[Saved data entries]
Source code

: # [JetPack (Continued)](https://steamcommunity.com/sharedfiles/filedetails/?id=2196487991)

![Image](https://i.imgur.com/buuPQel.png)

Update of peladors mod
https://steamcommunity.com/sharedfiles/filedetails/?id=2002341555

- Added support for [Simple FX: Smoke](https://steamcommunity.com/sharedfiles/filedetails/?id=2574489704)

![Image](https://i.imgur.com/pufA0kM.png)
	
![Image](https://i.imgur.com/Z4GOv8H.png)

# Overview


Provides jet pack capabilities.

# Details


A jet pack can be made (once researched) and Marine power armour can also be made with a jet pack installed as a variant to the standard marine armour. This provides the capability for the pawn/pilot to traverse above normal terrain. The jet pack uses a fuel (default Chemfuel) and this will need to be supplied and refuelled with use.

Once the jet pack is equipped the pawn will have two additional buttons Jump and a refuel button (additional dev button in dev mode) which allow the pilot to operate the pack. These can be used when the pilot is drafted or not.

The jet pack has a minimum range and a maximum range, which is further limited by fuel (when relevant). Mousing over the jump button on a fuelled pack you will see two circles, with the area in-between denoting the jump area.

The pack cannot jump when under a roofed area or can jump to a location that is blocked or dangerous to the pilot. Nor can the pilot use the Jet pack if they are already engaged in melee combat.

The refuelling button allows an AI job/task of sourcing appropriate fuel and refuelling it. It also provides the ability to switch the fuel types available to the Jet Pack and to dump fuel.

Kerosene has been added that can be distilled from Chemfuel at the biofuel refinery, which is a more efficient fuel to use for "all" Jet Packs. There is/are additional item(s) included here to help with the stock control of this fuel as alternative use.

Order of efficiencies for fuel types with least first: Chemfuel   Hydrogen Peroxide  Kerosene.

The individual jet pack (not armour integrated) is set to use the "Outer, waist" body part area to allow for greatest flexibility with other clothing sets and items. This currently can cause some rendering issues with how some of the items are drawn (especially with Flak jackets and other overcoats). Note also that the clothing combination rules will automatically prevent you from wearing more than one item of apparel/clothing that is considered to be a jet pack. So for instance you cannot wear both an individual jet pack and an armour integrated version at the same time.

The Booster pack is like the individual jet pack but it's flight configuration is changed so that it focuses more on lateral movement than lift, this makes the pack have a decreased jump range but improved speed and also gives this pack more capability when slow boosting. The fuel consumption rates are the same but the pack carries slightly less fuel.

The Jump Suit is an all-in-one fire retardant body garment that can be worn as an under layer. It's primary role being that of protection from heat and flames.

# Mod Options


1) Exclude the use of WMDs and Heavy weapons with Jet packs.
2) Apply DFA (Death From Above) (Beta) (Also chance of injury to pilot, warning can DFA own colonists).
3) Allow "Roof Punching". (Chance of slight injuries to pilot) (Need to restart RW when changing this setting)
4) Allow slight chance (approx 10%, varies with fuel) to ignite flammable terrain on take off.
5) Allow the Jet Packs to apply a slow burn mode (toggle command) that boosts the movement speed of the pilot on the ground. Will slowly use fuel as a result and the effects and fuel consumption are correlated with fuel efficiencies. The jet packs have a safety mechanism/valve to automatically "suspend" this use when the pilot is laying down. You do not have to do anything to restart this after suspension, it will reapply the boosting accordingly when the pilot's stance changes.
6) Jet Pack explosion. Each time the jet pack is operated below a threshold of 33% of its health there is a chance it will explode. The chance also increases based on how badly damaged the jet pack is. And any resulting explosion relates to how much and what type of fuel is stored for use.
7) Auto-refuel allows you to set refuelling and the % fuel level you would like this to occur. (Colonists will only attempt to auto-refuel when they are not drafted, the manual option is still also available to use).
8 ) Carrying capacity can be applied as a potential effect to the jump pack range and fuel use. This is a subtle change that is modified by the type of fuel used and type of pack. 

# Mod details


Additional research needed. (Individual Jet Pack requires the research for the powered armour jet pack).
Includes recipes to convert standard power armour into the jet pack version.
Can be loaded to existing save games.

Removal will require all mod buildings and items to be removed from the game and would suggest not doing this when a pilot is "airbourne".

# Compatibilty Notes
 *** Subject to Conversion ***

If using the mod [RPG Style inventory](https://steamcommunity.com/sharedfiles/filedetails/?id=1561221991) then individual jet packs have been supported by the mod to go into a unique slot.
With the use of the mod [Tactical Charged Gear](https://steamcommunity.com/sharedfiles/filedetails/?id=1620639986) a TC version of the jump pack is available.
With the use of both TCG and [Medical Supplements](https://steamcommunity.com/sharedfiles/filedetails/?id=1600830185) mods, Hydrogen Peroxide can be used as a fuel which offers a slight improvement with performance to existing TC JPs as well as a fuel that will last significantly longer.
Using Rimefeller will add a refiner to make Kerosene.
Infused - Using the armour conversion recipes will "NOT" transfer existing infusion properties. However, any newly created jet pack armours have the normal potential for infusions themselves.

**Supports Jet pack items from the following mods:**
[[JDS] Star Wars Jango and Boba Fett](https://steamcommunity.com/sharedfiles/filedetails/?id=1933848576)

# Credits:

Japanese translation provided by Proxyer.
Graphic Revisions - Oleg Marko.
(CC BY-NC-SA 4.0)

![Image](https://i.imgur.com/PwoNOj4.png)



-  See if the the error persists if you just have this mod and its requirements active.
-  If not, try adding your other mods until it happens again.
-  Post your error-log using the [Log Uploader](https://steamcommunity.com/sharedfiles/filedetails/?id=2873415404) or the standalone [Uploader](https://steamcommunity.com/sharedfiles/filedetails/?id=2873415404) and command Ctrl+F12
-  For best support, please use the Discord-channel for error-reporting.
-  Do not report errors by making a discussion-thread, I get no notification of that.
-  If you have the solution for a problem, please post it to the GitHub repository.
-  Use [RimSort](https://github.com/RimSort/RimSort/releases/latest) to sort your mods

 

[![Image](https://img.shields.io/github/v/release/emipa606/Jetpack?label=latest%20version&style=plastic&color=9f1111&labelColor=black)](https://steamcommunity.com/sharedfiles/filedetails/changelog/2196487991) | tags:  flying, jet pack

__PROBLEM__.
Go through the data above and copy each line that holds the word "same".

__YOUR RESPONSE__.
The individual jet pack (not armour integrated) is set to use the "Outer, waist" body part area to allow for greatest flexibility with other clothing sets and items. This currently can cause some rendering issues with how some of the items are drawn (especially with Flak jackets and other overcoats). Note also that the clothing combination rules will automatically prevent you from wearing more than one item of apparel/clothing that is considered to be a jet pack. So for instance you cannot wear both an individual jet pack and an armour integrated version at the same time.
The Booster pack is like the individual jet pack but it's flight configuration is changed so that it focuses more on lateral movement than lift, this makes the pack have a decreased jump range but improved speed and also gives this pack more capability when slow boosting. The fuel consumption rates are the same but the pack carries slightly less fuel.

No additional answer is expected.